- [What the exercise asks]: Return the entries below precisely, omitting nothing.
======== Provided information
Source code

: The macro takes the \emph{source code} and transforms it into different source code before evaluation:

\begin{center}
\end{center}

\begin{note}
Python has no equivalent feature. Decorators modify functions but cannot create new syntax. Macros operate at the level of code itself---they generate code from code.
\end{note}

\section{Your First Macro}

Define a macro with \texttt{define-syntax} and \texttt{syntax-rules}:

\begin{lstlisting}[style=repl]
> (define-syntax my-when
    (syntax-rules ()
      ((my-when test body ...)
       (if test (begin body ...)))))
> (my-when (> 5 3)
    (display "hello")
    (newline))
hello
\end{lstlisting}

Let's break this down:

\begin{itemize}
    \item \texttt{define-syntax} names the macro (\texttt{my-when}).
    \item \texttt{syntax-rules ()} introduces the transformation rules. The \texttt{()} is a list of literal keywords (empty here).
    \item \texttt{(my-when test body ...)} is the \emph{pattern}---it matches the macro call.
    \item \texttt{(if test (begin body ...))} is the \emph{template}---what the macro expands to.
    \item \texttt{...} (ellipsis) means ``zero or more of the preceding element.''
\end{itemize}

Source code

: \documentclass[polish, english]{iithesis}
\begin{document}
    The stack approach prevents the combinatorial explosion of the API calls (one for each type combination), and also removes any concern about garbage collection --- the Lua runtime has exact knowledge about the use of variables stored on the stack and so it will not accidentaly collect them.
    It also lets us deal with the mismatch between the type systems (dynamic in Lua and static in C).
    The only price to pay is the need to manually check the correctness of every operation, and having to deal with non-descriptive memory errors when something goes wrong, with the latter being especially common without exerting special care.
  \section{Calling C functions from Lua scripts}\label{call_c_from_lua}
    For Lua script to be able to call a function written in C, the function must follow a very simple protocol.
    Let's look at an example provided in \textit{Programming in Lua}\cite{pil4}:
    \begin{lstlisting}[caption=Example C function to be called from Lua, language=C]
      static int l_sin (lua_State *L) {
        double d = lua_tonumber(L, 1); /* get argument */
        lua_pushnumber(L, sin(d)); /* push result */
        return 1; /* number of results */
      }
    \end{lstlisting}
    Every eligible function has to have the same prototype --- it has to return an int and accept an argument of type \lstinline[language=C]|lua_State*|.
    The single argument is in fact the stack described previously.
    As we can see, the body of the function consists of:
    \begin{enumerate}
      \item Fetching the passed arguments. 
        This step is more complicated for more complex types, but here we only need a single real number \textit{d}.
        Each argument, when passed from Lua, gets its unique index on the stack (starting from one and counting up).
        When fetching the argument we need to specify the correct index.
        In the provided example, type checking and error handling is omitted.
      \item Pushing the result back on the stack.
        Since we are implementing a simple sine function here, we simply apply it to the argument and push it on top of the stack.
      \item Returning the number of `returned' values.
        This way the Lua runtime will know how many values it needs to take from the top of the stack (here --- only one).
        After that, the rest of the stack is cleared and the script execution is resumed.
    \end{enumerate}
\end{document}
================
- [Finished exercise]:
Source code

: The macro takes the \emph{source code} and transforms it into different source code before evaluation:

\begin{center}
\end{center}

\begin{note}
Python has no equivalent feature. Decorators modify functions but cannot create new syntax. Macros operate at the level of code itself---they generate code from code.
\end{note}

\section{Your First Macro}

Define a macro with \texttt{define-syntax} and \texttt{syntax-rules}:

\begin{lstlisting}[style=repl]
> (define-syntax my-when
    (syntax-rules ()
      ((my-when test body ...)
       (if test (begin body ...)))))
> (my-when (> 5 3)
    (display "hello")
    (newline))
hello
\end{lstlisting}

Let's break this down:

\begin{itemize}
    \item \texttt{define-syntax} names the macro (\texttt{my-when}).
    \item \texttt{syntax-rules ()} introduces the transformation rules. The \texttt{()} is a list of literal keywords (empty here).
    \item \texttt{(my-when test body ...)} is the \emph{pattern}---it matches the macro call.
    \item \texttt{(if test (begin body ...))} is the \emph{template}---what the macro expands to.
    \item \texttt{...} (ellipsis) means ``zero or more of the preceding element.''
\end{itemize}

Source code

: \documentclass[polish, english]{iithesis}
\begin{document}
    The stack approach prevents the combinatorial explosion of the API calls (one for each type combination), and also removes any concern about garbage collection --- the Lua runtime has exact knowledge about the use of variables stored on the stack and so it will not accidentaly collect them.
    It also lets us deal with the mismatch between the type systems (dynamic in Lua and static in C).
    The only price to pay is the need to manually check the correctness of every operation, and having to deal with non-descriptive memory errors when something goes wrong, with the latter being especially common without exerting special care.
  \section{Calling C functions from Lua scripts}\label{call_c_from_lua}
    For Lua script to be able to call a function written in C, the function must follow a very simple protocol.
    Let's look at an example provided in \textit{Programming in Lua}\cite{pil4}:
    \begin{lstlisting}[caption=Example C function to be called from Lua, language=C]
      static int l_sin (lua_State *L) {
        double d = lua_tonumber(L, 1); /* get argument */
        lua_pushnumber(L, sin(d)); /* push result */
        return 1; /* number of results */
      }
    \end{lstlisting}
    Every eligible function has to have the same prototype --- it has to return an int and accept an argument of type \lstinline[language=C]|lua_State*|.
    The single argument is in fact the stack described previously.
    As we can see, the body of the function consists of:
    \begin{enumerate}
      \item Fetching the passed arguments. 
        This step is more complicated for more complex types, but here we only need a single real number \textit{d}.
        Each argument, when passed from Lua, gets its unique index on the stack (starting from one and counting up).
        When fetching the argument we need to specify the correct index.
        In the provided example, type checking and error handling is omitted.
      \item Pushing the result back on the stack.
        Since we are implementing a simple sine function here, we simply apply it to the argument and push it on top of the stack.
      \item Returning the number of `returned' values.
        This way the Lua runtime will know how many values it needs to take from the top of the stack (here --- only one).
        After that, the rest of the stack is cleared and the script execution is resumed.
    \end{enumerate}
\end{document}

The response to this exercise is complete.